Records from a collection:
****
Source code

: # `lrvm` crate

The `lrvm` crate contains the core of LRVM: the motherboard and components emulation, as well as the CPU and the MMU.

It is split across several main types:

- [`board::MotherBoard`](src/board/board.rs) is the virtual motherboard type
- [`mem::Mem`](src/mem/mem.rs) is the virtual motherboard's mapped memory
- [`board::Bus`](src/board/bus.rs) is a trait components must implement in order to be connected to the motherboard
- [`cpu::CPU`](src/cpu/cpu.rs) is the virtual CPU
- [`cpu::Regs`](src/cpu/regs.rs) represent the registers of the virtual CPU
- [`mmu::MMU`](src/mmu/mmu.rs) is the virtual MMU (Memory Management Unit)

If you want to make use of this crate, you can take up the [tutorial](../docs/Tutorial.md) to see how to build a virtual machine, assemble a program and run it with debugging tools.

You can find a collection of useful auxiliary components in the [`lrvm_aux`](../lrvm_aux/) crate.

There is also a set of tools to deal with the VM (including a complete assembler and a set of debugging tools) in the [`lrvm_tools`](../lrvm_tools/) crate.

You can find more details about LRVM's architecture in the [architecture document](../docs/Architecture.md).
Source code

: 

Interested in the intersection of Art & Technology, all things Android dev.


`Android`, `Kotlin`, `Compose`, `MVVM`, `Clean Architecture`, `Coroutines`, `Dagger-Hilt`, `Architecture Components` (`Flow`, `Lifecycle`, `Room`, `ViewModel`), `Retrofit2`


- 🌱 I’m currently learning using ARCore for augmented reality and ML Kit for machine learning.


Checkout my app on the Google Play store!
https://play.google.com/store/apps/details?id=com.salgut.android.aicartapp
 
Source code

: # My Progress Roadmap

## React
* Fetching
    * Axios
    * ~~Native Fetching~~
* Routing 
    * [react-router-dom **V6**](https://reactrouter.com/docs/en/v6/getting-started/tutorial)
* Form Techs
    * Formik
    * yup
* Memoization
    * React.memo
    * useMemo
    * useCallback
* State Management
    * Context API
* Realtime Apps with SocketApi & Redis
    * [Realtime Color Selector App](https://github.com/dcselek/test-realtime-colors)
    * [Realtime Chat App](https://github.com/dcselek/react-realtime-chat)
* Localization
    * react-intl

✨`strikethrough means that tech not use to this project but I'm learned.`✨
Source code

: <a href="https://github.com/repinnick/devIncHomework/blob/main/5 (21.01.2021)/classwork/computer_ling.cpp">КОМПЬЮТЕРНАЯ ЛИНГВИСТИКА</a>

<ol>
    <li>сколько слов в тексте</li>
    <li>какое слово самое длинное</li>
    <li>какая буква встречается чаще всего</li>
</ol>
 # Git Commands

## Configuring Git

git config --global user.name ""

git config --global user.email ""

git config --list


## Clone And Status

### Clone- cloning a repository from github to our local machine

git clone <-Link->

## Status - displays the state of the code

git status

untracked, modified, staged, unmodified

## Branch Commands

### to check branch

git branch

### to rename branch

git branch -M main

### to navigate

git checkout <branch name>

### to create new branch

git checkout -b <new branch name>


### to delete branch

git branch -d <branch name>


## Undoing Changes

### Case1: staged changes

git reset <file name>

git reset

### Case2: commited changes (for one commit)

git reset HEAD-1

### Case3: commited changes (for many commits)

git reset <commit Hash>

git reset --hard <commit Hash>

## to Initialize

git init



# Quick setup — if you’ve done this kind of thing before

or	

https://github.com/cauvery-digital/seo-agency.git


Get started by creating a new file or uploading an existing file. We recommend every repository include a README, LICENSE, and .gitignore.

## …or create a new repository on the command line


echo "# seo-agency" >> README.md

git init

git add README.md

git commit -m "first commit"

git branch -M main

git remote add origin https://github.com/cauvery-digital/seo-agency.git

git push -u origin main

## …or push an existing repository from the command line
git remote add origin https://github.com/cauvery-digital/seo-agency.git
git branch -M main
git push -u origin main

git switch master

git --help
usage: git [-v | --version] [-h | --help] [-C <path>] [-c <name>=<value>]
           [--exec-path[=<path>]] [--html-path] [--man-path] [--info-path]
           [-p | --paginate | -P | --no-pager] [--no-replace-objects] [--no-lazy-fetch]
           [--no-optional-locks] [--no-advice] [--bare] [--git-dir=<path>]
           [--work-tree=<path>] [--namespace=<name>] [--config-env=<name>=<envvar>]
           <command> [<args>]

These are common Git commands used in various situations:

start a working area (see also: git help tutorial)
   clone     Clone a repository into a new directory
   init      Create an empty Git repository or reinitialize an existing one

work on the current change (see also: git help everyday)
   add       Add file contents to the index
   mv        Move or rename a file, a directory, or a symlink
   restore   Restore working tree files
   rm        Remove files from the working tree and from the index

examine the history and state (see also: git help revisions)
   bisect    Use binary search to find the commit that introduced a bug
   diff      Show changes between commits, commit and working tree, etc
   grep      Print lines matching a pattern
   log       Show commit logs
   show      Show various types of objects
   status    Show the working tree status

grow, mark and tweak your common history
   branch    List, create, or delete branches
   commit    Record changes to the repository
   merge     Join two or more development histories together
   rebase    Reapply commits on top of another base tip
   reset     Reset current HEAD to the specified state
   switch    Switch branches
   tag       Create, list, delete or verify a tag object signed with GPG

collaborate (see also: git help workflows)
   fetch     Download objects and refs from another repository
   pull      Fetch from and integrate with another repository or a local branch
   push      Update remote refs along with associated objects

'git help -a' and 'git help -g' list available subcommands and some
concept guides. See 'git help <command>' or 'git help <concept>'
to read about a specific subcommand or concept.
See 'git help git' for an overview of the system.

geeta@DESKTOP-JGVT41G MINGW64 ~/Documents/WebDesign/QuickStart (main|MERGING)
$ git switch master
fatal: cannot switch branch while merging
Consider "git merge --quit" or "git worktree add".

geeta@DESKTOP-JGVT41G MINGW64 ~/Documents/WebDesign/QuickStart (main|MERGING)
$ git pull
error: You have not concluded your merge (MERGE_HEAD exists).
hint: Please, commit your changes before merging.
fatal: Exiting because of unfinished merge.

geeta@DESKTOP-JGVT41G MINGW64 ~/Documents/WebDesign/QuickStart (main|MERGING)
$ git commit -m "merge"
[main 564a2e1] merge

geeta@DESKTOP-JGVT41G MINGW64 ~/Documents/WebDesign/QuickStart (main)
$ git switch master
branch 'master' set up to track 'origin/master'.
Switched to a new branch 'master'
****
Answer with nothing but the count of lines in the entries that hold the word "delete".

## EXERCISE RESPONSE:
3